Once the fear of Indian attack was removed, the settlers began to move further afield, building themselves farms away from the island. In addition, three other comparable settlements were established: the first was set up at Kecoughtan, originally an Indian village below Old Point Comfort on Hampton Roads, while the others were upriver from Jamestown a distance of some fifty miles and were named Charles City and Henricus (also known as Henrico).

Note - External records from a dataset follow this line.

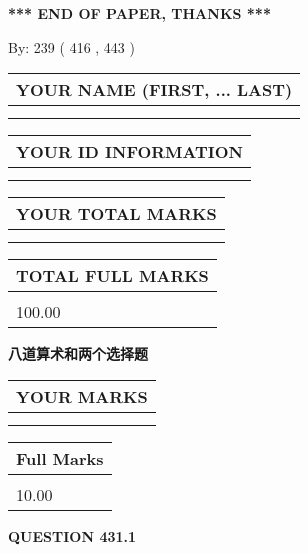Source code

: \documentclass{ctexart}
\begin{document}
   
 \vspace{0.2in}
 
   
   
   
   
\vspace{1.0in} 
{\textbf{\large{ *** END OF PAPER, THANKS *** }}} 
   
   
\hspace{1.0in} By: 
 239 ( 416 ,  443 )
   
   
   
   
\newpage 
\setcounter{page}{ 
   431001 } 
   
   
   
   
\noindent\begin{tabular}{|l|}
\hline
YOUR NAME (FIRST, ... LAST)  \\
\hline
 \\ 
 \\ 
\hline
\end{tabular}
\hspace{0.05in} \begin{tabular}{|l|}
\hline
 YOUR   ID   INFORMATION  \\
\hline
 \\ 
 \\ 
\hline
\end{tabular}
   
   
\vspace{0.2in}\noindent\begin{tabular}{|l|}
\hline
YOUR TOTAL MARKS  \\
\hline
 \\ 
 \\ 
\hline
\end{tabular}
\hspace{0.05in} \begin{tabular}{|l|}
\hline
TOTAL FULL MARKS  \\
\hline
 \\ 
100.00 \\
\hline
\end{tabular}
   
   
 \vspace{0.2in}
{\LARGE {\textbf{ 八道算术和两个选择题}}}
   
   
  
\vspace{0.2in}
  
\noindent\begin{tabular}{|l|}
\hline
 YOUR MARKS  \\
\hline
 \\ 
 \\ 
\hline
\end{tabular}
\hspace{0.05in} \begin{tabular}{|l|}
\hline
 Full Marks  \\
\hline
 \\ 
10.00 \\
\hline
\end{tabular}
{\textbf{\Large{QUESTION
431.1 
}}}
  
\end{document}

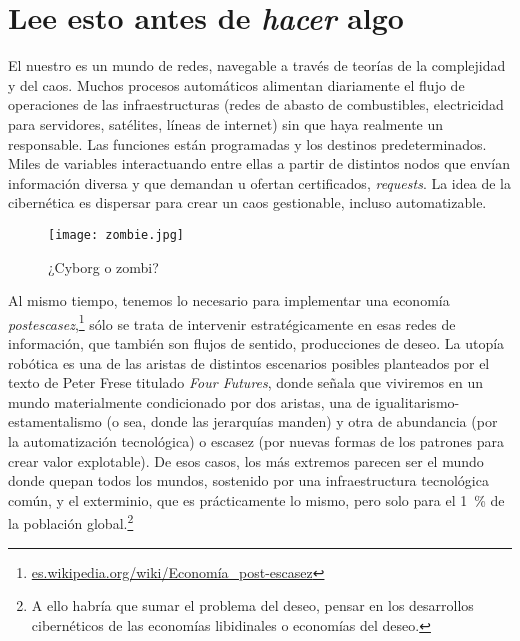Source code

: \chapter{Lee esto antes de \emph{hacer} algo}
\label{cha:antesalgo}

El nuestro es un mundo de redes, navegable a través de teorías de la complejidad y del caos. Muchos procesos automáticos alimentan diariamente el flujo de operaciones de las infraestructuras (redes de abasto de combustibles, electricidad para servidores, satélites, líneas de internet) sin que haya realmente un responsable. Las funciones están programadas y los destinos predeterminados. Miles de variables interactuando entre ellas a partir de distintos nodos que envían información diversa y que demandan u ofertan certificados, \emph{requests}. La idea de la cibernética es dispersar para crear un caos gestionable, incluso automatizable.

\begin{figure}[htbp]
	\centering
	\texttt{[image: zombie.jpg]}
	\caption{¿Cyborg o zombi?}
	\label{fig:cyberzombie}
\end{figure}

Al mismo tiempo, tenemos lo necesario para implementar una economía \emph{postescasez},\footnote{\url{es.wikipedia.org/wiki/Economía\_post-escasez}} sólo se trata de intervenir estratégicamente en esas redes de información, que también son flujos de sentido, producciones de deseo. La utopía robótica es una de las aristas de distintos escenarios posibles planteados por el texto de Peter Frese titulado \emph{Four Futures}, donde señala que viviremos en un mundo materialmente condicionado por dos aristas, una de igualitarismo-estamentalismo (o sea, donde las jerarquías manden) y otra de abundancia (por la automatización tecnológica) o escasez (por nuevas formas de los patrones para crear valor explotable). De esos casos, los más extremos parecen ser el mundo donde quepan todos los mundos, sostenido por una infraestructura tecnológica común, y el exterminio, que es prácticamente lo mismo, pero solo para el 1~\% de la población global.\footnote{A ello habría que sumar el problema del deseo, pensar en los desarrollos cibernéticos de las economías libidinales o economías del deseo.}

If all had gone according to plan, Henricus would ultimately have become more important than Jamestown. It was founded in 1611 by Sir Thomas Dale on land now known as Farrar’s Island in a bend of the James River called Dutch Gap. “This towne,” wrote John Smith, “is situated upon a necke of a plaine rising land, three parts environed with the maine River; the necke of land well impaled, makes it like an He; it hath three streets of well framed houses, a handsome Church, and the foundations of a better laid (to be built of Bricke), besides Store-houses, Watch-houses, and such like. Upon the verge of the River there are five houses, wherein live the honester sort of people, as Farmers in England, and they keepe continuall centinell for the townes securitie.” Here, incidentally, was the first reference to a building being constructed of brick. Robert Johnson, writing of Henricus in 1612, refers to the houses (as well as the new church) having “the first story of all bricks.”

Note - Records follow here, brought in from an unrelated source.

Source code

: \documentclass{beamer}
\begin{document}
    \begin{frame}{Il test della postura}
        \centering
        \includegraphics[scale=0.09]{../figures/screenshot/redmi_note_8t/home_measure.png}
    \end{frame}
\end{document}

As Henricus gained in stature, plans were developed to build a hospital there, and the Virginia Company granted ten thousand acres for a university and one thousand for an Indian school. During this same era of increasing optimism both in England and Virginia, an ironworks was constructed further upstream at Falling Creek; Charles City was well established, as also were seven “Hundreds,” or plantations—tracts deeded to groups of Virginia Company stockholders for the founding of individual settlements. But on Good Friday, 1622, the Indians made it clear that they had no wish to go to school or to be wooed away from their native gods. Working to a carefully prearranged plan, they fell upon the isolated farms and settlements, burning the houses and slaughtering every man, woman, and child they could lay their hands on. Fortunately for Jamestown, a friendly Indian servant chose to tell his master of the plan just in time for the town to be warned. But the outlying areas received no warning-the ironworks at Falling Creek was destroyed; so were the towns of Henricus and Charles City, as well as most of the isolated farms. At Martin’s Hundred, only seven miles from Jamestown, seventy-three people were killed, and the total for the entire massacre has been set at between 300 and 347 persons.

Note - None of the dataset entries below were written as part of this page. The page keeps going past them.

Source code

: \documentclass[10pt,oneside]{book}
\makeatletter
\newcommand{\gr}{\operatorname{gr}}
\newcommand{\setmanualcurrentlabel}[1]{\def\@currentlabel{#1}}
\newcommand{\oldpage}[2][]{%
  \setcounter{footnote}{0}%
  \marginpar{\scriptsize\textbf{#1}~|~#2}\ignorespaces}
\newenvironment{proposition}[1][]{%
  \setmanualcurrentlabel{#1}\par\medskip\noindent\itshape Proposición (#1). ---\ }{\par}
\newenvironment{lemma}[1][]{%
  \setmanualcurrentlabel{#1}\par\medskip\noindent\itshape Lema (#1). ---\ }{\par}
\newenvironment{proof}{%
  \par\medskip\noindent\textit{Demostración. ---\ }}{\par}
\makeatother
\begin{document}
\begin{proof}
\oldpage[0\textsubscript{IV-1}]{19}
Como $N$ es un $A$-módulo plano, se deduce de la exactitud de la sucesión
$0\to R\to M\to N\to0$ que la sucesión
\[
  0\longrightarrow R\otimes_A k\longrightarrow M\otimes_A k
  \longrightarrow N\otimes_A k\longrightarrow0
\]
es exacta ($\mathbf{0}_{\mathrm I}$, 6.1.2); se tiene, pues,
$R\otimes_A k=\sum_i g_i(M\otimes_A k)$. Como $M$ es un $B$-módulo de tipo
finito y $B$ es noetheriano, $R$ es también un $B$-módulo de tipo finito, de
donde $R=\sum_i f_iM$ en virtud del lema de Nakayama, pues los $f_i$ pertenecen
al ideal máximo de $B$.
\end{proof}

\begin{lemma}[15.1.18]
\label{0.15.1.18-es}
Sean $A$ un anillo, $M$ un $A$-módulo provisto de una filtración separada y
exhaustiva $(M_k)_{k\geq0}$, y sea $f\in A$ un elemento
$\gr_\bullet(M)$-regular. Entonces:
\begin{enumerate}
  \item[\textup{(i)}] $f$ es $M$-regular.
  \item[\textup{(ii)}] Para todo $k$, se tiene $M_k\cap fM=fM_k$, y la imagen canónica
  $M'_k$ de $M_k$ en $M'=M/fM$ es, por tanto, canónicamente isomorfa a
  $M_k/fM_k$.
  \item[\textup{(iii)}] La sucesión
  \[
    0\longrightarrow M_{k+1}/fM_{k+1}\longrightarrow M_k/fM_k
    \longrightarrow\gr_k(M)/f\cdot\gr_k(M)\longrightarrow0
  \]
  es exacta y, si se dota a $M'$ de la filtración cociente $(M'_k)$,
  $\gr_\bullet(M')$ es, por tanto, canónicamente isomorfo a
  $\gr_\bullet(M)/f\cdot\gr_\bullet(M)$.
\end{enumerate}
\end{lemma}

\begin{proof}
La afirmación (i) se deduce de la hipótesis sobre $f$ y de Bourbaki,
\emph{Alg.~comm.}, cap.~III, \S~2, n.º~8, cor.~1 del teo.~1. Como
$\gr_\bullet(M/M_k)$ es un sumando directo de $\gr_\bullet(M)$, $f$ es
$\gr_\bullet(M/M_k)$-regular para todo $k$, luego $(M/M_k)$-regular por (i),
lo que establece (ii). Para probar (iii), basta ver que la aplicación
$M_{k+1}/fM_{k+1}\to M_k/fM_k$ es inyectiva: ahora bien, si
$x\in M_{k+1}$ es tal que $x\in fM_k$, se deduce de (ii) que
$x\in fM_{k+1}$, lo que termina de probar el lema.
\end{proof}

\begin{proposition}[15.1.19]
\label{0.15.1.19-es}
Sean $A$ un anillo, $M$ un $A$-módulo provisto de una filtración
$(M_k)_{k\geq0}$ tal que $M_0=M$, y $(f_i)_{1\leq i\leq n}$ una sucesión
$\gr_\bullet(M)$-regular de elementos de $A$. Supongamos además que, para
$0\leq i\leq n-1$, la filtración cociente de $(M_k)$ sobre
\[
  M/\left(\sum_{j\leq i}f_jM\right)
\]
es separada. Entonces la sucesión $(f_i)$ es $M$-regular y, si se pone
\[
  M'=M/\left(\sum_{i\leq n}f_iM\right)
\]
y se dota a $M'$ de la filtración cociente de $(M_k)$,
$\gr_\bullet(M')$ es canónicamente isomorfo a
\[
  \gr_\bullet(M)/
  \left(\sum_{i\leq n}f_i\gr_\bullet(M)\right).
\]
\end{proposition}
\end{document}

Although the Virginia Company ordered that Henricus be rebuilt and that brickmakers, already there to build the university and school, should get on with the job, the project was never revived. Today the site on Farrar’s Island is extremely difficult to reach. The palisaded neck referred to by John Smith has been cut through by a canal ironing out a bend in the river, while most of the island has disappeared into a vast gravel-mining project engineered by a local cement company. Overlooking the canal at Dutch Gap is a marker recalling that here was the site of Henricus and of the first intended university in America. But it is my personal belief that the marker is too close to the end of the island and that Henricus, one of the “four ancient boroughs” of Virginia, has been sacrificed on the gravel-tempered concrete altar of progress.